Every single entry that follows is to be retyped exactly.

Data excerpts
__________________________________________________

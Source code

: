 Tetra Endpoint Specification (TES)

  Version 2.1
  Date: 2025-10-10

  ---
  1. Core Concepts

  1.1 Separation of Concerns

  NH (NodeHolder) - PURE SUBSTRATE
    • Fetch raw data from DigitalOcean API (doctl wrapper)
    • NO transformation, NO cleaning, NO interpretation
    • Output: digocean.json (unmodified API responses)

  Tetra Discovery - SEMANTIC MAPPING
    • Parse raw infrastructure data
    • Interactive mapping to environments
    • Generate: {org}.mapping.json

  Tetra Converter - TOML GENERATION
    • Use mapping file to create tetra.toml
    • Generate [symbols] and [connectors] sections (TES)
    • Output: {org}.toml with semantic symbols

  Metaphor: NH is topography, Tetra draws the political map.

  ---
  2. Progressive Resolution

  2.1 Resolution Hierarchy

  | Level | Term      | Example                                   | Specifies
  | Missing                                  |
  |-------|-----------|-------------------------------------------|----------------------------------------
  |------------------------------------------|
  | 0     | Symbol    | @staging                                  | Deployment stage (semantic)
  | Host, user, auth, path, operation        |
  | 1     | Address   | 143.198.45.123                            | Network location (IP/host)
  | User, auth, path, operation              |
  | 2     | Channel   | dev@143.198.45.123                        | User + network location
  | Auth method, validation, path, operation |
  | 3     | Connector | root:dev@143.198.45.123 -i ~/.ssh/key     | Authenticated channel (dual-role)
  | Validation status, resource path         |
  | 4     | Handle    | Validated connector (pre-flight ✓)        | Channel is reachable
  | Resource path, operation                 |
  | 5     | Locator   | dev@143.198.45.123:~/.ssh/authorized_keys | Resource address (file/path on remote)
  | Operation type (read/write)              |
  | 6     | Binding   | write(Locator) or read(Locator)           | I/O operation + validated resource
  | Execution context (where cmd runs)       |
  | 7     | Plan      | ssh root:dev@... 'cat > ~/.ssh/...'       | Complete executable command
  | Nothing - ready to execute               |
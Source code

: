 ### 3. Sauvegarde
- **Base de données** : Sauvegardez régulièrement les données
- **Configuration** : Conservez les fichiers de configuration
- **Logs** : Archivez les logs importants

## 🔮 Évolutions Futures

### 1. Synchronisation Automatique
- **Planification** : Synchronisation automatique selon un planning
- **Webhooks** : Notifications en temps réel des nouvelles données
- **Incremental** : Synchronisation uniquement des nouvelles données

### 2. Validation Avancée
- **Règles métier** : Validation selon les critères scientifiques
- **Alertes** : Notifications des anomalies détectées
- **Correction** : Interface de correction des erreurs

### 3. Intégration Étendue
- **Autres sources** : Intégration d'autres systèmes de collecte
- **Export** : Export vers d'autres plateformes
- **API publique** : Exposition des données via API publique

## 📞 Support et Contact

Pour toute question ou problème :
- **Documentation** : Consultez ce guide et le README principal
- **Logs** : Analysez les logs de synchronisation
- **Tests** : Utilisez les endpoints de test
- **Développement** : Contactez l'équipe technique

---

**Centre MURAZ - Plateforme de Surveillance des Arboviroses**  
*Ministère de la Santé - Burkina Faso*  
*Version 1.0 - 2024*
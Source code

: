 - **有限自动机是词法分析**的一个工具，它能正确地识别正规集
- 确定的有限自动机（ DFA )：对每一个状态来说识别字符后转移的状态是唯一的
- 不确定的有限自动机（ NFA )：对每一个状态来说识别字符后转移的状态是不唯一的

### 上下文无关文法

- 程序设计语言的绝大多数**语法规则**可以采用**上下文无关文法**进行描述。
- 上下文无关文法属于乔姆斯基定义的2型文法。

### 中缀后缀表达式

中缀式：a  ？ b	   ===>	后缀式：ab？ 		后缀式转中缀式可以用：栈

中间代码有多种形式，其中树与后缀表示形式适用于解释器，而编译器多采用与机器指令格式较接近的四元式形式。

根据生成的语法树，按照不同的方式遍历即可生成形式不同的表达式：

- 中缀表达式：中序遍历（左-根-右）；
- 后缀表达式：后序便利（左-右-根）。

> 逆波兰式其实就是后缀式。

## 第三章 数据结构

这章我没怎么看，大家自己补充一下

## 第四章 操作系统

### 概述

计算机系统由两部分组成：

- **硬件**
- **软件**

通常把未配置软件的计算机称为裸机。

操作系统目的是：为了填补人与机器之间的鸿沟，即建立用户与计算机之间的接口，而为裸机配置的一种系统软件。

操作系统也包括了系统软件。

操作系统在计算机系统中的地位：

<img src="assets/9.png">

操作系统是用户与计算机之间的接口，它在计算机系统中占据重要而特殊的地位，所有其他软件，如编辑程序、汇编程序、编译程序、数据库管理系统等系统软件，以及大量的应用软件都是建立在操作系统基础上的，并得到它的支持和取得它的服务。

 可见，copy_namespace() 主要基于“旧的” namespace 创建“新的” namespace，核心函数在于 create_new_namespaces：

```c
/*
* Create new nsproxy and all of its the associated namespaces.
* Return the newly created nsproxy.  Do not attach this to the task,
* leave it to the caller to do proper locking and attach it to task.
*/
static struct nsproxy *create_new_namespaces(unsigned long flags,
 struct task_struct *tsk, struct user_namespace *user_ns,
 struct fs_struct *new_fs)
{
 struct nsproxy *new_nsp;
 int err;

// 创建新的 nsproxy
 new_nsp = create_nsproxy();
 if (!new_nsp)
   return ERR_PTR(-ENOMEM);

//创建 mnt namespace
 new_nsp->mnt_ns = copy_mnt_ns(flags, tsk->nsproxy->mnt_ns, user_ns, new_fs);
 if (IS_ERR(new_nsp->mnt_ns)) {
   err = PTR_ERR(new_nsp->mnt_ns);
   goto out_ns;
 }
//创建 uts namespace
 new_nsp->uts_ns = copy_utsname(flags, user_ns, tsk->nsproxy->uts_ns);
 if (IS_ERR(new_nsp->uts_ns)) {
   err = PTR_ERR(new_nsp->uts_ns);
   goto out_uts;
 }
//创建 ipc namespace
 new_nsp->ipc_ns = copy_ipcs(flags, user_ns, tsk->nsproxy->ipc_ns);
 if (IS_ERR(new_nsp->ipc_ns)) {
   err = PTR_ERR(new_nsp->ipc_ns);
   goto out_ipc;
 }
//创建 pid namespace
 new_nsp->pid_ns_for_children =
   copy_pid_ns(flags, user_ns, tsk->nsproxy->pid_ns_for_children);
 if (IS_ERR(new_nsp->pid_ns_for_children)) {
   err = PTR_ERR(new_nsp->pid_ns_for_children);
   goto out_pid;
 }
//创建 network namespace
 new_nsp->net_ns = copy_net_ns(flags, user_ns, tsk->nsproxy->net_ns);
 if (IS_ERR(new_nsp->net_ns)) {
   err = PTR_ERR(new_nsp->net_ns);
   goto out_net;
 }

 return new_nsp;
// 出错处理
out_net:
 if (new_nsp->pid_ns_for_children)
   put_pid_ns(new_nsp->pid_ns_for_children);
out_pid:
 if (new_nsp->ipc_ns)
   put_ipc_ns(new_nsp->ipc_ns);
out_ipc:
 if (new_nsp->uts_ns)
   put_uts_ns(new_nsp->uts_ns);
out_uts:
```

__________________________________________________

# [YOUR RESPONSE]
Source code

: Tetra Endpoint Specification (TES)

  Version 2.1
  Date: 2025-10-10

  ---
  1. Core Concepts

  1.1 Separation of Concerns

  NH (NodeHolder) - PURE SUBSTRATE
    • Fetch raw data from DigitalOcean API (doctl wrapper)
    • NO transformation, NO cleaning, NO interpretation
    • Output: digocean.json (unmodified API responses)

  Tetra Discovery - SEMANTIC MAPPING
    • Parse raw infrastructure data
    • Interactive mapping to environments
    • Generate: {org}.mapping.json

  Tetra Converter - TOML GENERATION
    • Use mapping file to create tetra.toml
    • Generate [symbols] and [connectors] sections (TES)
    • Output: {org}.toml with semantic symbols

  Metaphor: NH is topography, Tetra draws the political map.

  ---
  2. Progressive Resolution

  2.1 Resolution Hierarchy

  | Level | Term      | Example                                   | Specifies
  | Missing                                  |
  |-------|-----------|-------------------------------------------|----------------------------------------
  |------------------------------------------|
  | 0     | Symbol    | @staging                                  | Deployment stage (semantic)
  | Host, user, auth, path, operation        |
  | 1     | Address   | 143.198.45.123                            | Network location (IP/host)
  | User, auth, path, operation              |
  | 2     | Channel   | dev@143.198.45.123                        | User + network location
  | Auth method, validation, path, operation |
  | 3     | Connector | root:dev@143.198.45.123 -i ~/.ssh/key     | Authenticated channel (dual-role)
  | Validation status, resource path         |
  | 4     | Handle    | Validated connector (pre-flight ✓)        | Channel is reachable
  | Resource path, operation                 |
  | 5     | Locator   | dev@143.198.45.123:~/.ssh/authorized_keys | Resource address (file/path on remote)
  | Operation type (read/write)              |
  | 6     | Binding   | write(Locator) or read(Locator)           | I/O operation + validated resource
  | Execution context (where cmd runs)       |
  | 7     | Plan      | ssh root:dev@... 'cat > ~/.ssh/...'       | Complete executable command
  | Nothing - ready to execute               |
Source code

: ### 3. Sauvegarde
- **Base de données** : Sauvegardez régulièrement les données
- **Configuration** : Conservez les fichiers de configuration
- **Logs** : Archivez les logs importants

## 🔮 Évolutions Futures

### 1. Synchronisation Automatique
- **Planification** : Synchronisation automatique selon un planning
- **Webhooks** : Notifications en temps réel des nouvelles données
- **Incremental** : Synchronisation uniquement des nouvelles données

### 2. Validation Avancée
- **Règles métier** : Validation selon les critères scientifiques
- **Alertes** : Notifications des anomalies détectées
- **Correction** : Interface de correction des erreurs

### 3. Intégration Étendue
- **Autres sources** : Intégration d'autres systèmes de collecte
- **Export** : Export vers d'autres plateformes
- **API publique** : Exposition des données via API publique

## 📞 Support et Contact

Pour toute question ou problème :
- **Documentation** : Consultez ce guide et le README principal
- **Logs** : Analysez les logs de synchronisation
- **Tests** : Utilisez les endpoints de test
- **Développement** : Contactez l'équipe technique

---

**Centre MURAZ - Plateforme de Surveillance des Arboviroses**  
*Ministère de la Santé - Burkina Faso*  
*Version 1.0 - 2024*
Source code

: - **有限自动机是词法分析**的一个工具，它能正确地识别正规集
- 确定的有限自动机（ DFA )：对每一个状态来说识别字符后转移的状态是唯一的
- 不确定的有限自动机（ NFA )：对每一个状态来说识别字符后转移的状态是不唯一的

### 上下文无关文法

- 程序设计语言的绝大多数**语法规则**可以采用**上下文无关文法**进行描述。
- 上下文无关文法属于乔姆斯基定义的2型文法。

### 中缀后缀表达式

中缀式：a  ？ b	   ===>	后缀式：ab？ 		后缀式转中缀式可以用：栈

中间代码有多种形式，其中树与后缀表示形式适用于解释器，而编译器多采用与机器指令格式较接近的四元式形式。

根据生成的语法树，按照不同的方式遍历即可生成形式不同的表达式：

- 中缀表达式：中序遍历（左-根-右）；
- 后缀表达式：后序便利（左-右-根）。

> 逆波兰式其实就是后缀式。

## 第三章 数据结构

这章我没怎么看，大家自己补充一下

## 第四章 操作系统

### 概述

计算机系统由两部分组成：

- **硬件**
- **软件**

通常把未配置软件的计算机称为裸机。

操作系统目的是：为了填补人与机器之间的鸿沟，即建立用户与计算机之间的接口，而为裸机配置的一种系统软件。

操作系统也包括了系统软件。

操作系统在计算机系统中的地位：

<img src="assets/9.png">

操作系统是用户与计算机之间的接口，它在计算机系统中占据重要而特殊的地位，所有其他软件，如编辑程序、汇编程序、编译程序、数据库管理系统等系统软件，以及大量的应用软件都是建立在操作系统基础上的，并得到它的支持和取得它的服务。

 可见，copy_namespace() 主要基于“旧的” namespace 创建“新的” namespace，核心函数在于 create_new_namespaces：

```c
/*
* Create new nsproxy and all of its the associated namespaces.
* Return the newly created nsproxy.  Do not attach this to the task,
* leave it to the caller to do proper locking and attach it to task.
*/
static struct nsproxy *create_new_namespaces(unsigned long flags,
 struct task_struct *tsk, struct user_namespace *user_ns,
 struct fs_struct *new_fs)
{
 struct nsproxy *new_nsp;
 int err;

// 创建新的 nsproxy
 new_nsp = create_nsproxy();
 if (!new_nsp)
   return ERR_PTR(-ENOMEM);

//创建 mnt namespace
 new_nsp->mnt_ns = copy_mnt_ns(flags, tsk->nsproxy->mnt_ns, user_ns, new_fs);
 if (IS_ERR(new_nsp->mnt_ns)) {
   err = PTR_ERR(new_nsp->mnt_ns);
   goto out_ns;
 }
//创建 uts namespace
 new_nsp->uts_ns = copy_utsname(flags, user_ns, tsk->nsproxy->uts_ns);
 if (IS_ERR(new_nsp->uts_ns)) {
   err = PTR_ERR(new_nsp->uts_ns);
   goto out_uts;
 }
//创建 ipc namespace
 new_nsp->ipc_ns = copy_ipcs(flags, user_ns, tsk->nsproxy->ipc_ns);
 if (IS_ERR(new_nsp->ipc_ns)) {
   err = PTR_ERR(new_nsp->ipc_ns);
   goto out_ipc;
 }
//创建 pid namespace
 new_nsp->pid_ns_for_children =
   copy_pid_ns(flags, user_ns, tsk->nsproxy->pid_ns_for_children);
 if (IS_ERR(new_nsp->pid_ns_for_children)) {
   err = PTR_ERR(new_nsp->pid_ns_for_children);
   goto out_pid;
 }
//创建 network namespace
 new_nsp->net_ns = copy_net_ns(flags, user_ns, tsk->nsproxy->net_ns);
 if (IS_ERR(new_nsp->net_ns)) {
   err = PTR_ERR(new_nsp->net_ns);
   goto out_net;
 }

 return new_nsp;
// 出错处理
out_net:
 if (new_nsp->pid_ns_for_children)
   put_pid_ns(new_nsp->pid_ns_for_children);
out_pid:
 if (new_nsp->ipc_ns)
   put_ipc_ns(new_nsp->ipc_ns);
out_ipc:
 if (new_nsp->uts_ns)
   put_uts_ns(new_nsp->uts_ns);
out_uts:
```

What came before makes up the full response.